## THE PROBLEM
Beneath this line is the data. Output exactly the lines from the line with "the **Policy Decision Point**." to the line with "Server / ABAC DSL**.", both ends included, and nothing more.

+++ DATA PROVIDED +++

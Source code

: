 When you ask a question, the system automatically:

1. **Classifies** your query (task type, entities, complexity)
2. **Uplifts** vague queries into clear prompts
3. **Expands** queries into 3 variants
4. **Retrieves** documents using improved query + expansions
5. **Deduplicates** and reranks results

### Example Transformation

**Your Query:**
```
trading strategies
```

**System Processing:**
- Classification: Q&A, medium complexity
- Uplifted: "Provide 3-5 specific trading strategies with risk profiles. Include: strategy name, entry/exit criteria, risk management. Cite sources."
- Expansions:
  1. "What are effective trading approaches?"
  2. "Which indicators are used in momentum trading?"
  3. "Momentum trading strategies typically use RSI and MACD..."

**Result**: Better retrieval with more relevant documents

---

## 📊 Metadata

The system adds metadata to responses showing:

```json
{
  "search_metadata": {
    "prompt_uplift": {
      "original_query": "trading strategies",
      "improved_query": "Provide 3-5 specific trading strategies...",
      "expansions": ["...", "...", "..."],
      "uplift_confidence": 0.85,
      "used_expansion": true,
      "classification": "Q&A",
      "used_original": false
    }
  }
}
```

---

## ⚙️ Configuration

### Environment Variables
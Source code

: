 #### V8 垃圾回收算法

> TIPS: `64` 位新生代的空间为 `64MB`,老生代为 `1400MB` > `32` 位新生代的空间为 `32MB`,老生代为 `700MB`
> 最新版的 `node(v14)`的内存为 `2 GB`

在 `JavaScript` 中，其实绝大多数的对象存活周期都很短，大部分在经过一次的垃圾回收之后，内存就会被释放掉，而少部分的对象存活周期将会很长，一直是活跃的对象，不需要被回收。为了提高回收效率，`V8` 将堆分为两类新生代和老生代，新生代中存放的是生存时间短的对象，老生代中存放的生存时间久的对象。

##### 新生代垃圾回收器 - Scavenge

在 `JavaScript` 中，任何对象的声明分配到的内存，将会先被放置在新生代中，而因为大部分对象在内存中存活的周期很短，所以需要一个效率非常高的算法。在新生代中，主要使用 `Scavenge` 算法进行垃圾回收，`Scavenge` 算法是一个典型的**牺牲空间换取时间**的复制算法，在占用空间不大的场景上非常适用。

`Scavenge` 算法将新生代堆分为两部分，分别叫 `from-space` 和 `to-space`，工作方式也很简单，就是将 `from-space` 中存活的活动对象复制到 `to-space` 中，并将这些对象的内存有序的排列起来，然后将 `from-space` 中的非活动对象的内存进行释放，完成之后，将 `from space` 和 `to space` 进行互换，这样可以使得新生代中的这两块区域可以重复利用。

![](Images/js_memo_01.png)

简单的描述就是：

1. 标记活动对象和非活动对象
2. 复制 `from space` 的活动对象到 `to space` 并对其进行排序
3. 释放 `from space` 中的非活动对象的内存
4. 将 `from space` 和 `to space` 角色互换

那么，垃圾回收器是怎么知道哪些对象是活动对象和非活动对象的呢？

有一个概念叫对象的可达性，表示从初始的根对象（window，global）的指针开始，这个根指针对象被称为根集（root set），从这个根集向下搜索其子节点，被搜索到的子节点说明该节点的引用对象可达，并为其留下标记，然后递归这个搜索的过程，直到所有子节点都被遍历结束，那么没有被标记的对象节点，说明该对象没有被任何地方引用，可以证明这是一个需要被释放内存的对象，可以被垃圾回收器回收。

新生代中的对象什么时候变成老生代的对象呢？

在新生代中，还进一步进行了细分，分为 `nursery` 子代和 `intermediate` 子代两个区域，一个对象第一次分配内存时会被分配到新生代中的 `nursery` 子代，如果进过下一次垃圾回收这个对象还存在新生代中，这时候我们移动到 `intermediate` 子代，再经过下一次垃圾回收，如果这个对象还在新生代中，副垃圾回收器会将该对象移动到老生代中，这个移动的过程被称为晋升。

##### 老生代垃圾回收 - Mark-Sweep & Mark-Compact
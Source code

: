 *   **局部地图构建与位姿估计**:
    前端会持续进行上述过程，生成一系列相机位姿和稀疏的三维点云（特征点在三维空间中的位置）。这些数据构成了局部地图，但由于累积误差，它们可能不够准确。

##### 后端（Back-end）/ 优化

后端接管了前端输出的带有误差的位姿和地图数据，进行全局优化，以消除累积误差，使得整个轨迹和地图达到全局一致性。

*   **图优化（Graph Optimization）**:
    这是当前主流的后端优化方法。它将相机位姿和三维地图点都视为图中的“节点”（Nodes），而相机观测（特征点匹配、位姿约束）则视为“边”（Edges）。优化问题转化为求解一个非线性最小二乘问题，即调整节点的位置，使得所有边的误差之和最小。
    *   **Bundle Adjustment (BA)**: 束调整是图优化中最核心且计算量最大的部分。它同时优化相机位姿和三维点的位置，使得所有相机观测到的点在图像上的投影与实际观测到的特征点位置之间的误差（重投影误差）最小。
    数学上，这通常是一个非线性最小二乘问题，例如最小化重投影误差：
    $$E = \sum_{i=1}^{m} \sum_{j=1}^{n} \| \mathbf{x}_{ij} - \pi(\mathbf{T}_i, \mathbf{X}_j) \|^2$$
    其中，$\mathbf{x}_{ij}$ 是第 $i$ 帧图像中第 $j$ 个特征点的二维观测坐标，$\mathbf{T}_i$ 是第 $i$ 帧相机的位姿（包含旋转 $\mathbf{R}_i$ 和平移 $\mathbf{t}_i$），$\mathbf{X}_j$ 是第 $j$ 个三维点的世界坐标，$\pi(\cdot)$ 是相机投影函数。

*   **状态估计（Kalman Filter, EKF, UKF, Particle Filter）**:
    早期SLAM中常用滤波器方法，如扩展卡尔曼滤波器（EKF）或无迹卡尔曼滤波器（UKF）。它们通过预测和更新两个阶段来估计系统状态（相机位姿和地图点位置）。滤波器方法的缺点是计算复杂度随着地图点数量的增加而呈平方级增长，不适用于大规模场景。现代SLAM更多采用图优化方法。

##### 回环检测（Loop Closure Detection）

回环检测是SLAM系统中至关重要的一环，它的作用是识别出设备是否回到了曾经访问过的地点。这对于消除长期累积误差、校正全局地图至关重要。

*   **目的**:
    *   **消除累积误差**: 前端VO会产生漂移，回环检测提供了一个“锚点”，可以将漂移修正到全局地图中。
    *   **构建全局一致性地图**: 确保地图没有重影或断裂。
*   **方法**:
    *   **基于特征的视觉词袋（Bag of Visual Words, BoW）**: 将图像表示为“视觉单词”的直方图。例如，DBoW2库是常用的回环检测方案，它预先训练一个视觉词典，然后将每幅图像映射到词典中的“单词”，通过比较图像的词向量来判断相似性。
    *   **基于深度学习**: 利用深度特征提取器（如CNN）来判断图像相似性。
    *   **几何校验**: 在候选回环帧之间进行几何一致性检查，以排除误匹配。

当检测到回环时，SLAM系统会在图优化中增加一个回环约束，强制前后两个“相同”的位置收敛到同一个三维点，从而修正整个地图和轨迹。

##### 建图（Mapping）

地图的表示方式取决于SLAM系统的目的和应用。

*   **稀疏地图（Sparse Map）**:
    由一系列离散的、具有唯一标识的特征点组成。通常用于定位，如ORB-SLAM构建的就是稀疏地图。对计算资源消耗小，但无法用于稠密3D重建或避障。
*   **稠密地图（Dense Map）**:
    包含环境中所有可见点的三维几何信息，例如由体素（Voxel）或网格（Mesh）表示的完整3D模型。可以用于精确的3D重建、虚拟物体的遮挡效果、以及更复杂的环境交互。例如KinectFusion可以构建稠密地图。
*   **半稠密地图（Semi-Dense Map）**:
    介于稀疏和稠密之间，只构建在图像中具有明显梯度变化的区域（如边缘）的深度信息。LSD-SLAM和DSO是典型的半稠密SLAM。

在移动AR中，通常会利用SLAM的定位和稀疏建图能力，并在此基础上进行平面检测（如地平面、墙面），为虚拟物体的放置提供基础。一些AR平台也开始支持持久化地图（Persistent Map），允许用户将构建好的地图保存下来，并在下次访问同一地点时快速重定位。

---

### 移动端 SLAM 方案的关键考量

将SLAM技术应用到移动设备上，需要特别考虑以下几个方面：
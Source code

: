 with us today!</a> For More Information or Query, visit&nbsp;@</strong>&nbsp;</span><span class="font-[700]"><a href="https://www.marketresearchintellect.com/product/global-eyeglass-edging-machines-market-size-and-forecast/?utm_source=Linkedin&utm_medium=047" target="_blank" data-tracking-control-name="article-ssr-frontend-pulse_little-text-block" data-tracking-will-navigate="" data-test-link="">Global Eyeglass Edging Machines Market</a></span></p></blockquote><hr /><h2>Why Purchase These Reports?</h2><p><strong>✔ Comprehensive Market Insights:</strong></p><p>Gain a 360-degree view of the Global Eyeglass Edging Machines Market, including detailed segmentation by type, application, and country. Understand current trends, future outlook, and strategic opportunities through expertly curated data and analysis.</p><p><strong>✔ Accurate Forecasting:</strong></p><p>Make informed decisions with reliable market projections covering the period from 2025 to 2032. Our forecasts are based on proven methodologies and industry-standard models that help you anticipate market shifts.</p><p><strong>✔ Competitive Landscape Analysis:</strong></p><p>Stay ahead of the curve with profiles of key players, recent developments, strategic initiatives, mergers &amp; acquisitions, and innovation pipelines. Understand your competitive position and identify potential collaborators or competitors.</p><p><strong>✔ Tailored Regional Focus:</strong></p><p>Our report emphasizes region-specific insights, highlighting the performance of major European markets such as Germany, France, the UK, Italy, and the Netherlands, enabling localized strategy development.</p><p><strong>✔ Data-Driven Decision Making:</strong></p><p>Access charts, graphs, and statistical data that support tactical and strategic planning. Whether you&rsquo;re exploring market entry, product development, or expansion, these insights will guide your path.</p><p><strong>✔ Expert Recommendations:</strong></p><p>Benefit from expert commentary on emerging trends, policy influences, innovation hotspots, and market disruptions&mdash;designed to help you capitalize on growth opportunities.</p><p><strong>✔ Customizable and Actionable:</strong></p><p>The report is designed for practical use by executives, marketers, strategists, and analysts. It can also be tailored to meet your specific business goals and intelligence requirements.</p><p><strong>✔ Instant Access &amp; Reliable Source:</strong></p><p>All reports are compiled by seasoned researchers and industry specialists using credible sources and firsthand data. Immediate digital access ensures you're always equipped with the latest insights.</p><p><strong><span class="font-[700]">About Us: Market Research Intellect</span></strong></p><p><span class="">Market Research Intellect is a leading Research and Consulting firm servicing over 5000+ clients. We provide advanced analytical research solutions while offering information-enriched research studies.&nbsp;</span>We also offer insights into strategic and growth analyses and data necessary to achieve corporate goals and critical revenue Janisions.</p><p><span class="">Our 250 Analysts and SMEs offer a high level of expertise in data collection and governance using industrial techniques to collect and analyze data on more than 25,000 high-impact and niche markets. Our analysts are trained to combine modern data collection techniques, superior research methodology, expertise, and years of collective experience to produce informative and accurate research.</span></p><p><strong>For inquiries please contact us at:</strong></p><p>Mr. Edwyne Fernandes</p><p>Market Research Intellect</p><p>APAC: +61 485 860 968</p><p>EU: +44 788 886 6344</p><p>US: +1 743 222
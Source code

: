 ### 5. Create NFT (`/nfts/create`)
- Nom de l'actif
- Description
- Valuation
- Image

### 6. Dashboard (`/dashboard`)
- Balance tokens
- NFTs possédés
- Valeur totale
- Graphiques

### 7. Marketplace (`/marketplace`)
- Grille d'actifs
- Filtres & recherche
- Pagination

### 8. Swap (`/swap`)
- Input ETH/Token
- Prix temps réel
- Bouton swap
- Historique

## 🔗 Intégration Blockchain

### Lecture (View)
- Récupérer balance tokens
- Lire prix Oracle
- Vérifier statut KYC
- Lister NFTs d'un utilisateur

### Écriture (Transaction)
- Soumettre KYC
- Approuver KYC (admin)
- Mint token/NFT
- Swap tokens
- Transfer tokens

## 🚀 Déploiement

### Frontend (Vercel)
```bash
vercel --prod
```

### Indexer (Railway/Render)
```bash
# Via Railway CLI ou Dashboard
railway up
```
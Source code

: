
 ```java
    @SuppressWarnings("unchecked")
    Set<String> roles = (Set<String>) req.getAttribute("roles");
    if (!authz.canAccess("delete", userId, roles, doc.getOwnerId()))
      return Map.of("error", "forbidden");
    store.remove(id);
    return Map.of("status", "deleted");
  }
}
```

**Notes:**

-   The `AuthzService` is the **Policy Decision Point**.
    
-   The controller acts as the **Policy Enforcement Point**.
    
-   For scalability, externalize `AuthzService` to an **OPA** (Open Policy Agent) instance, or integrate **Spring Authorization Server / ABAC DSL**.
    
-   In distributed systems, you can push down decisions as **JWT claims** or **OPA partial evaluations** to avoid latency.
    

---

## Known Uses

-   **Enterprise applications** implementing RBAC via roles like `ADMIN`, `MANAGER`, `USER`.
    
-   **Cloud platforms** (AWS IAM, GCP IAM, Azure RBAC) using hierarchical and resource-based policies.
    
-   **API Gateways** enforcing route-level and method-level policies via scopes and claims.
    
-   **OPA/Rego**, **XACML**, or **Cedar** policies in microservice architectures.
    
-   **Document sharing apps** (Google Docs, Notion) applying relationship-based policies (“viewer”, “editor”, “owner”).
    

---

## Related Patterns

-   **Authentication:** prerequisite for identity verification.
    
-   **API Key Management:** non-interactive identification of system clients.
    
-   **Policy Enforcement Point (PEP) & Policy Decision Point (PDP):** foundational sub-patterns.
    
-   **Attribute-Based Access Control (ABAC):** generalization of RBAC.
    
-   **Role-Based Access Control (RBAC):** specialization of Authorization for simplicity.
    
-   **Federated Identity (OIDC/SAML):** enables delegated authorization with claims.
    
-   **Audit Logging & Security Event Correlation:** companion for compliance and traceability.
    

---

+++

## EXERCISE RESPONSE
-   The `AuthzService` is the **Policy Decision Point**.
    
-   The controller acts as the **Policy Enforcement Point**.
    
-   For scalability, externalize `AuthzService` to an **OPA** (Open Policy Agent) instance, or integrate **Spring Authorization Server / ABAC DSL**.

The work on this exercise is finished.